= Extracted information =
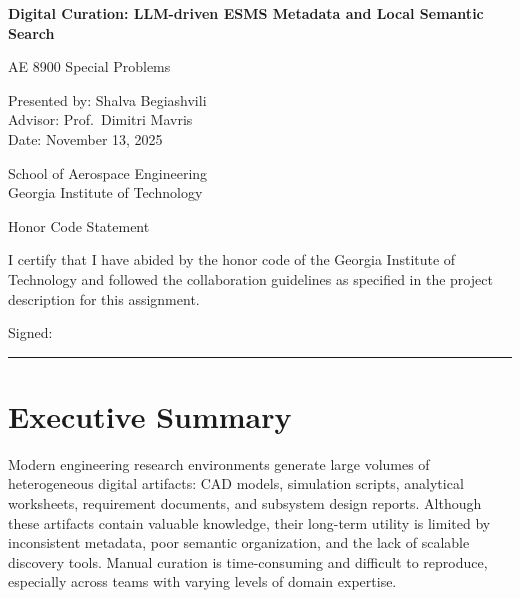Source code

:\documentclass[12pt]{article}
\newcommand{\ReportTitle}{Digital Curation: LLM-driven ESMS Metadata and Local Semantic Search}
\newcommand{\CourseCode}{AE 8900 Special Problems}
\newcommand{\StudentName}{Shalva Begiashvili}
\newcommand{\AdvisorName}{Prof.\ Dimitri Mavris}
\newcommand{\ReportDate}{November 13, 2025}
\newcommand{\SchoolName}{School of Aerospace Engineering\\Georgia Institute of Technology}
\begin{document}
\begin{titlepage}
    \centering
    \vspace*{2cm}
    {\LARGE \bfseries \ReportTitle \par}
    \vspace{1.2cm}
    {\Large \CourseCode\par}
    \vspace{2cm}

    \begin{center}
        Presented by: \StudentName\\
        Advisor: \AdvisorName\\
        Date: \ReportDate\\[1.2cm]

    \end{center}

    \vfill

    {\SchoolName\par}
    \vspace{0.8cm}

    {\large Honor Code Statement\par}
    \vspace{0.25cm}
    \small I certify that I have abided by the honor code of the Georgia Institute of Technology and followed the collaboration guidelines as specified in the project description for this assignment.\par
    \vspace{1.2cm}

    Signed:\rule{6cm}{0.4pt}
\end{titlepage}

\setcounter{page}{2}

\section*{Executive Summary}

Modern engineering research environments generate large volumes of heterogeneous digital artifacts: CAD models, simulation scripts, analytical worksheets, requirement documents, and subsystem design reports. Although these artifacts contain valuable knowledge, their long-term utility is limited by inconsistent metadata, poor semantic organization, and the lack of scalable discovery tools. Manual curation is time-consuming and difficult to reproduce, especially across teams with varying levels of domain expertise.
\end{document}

==

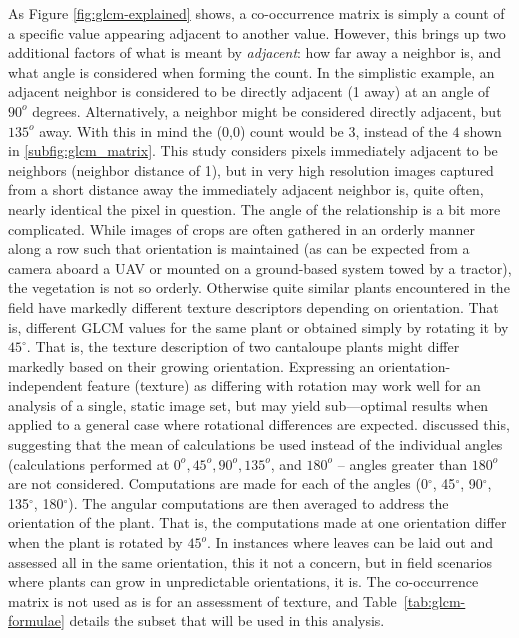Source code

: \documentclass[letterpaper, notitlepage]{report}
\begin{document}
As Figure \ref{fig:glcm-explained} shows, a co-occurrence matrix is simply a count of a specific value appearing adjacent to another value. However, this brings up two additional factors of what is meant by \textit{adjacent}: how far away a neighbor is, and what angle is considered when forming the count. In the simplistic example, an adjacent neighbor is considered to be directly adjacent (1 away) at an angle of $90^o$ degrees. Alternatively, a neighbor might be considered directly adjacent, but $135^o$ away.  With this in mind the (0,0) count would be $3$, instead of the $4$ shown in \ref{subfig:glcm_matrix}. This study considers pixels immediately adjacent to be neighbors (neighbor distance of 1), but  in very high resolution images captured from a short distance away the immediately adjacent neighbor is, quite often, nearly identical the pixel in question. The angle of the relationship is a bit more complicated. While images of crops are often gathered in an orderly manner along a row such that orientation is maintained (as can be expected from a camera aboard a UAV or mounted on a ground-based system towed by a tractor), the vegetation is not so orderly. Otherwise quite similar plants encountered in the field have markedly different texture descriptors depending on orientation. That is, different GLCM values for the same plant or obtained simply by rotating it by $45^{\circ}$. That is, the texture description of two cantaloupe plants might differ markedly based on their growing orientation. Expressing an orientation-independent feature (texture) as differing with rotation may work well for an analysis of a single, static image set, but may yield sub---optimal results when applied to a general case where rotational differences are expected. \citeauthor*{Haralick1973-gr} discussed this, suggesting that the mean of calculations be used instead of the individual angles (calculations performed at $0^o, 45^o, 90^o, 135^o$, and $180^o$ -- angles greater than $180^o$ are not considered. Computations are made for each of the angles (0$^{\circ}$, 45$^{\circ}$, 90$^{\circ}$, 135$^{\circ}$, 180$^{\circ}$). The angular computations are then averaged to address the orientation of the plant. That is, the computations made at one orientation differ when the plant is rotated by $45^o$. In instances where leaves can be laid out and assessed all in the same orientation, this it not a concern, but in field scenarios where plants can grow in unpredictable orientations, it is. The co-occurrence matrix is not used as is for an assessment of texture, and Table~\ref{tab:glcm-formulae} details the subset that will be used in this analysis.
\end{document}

= What to work on =
Show the lines of the material that contain the word "ReportTitle".

= Your response =
\newcommand{\ReportTitle}{Digital Curation: LLM-driven ESMS Metadata and Local Semantic Search}
    {\LARGE \bfseries \ReportTitle \par}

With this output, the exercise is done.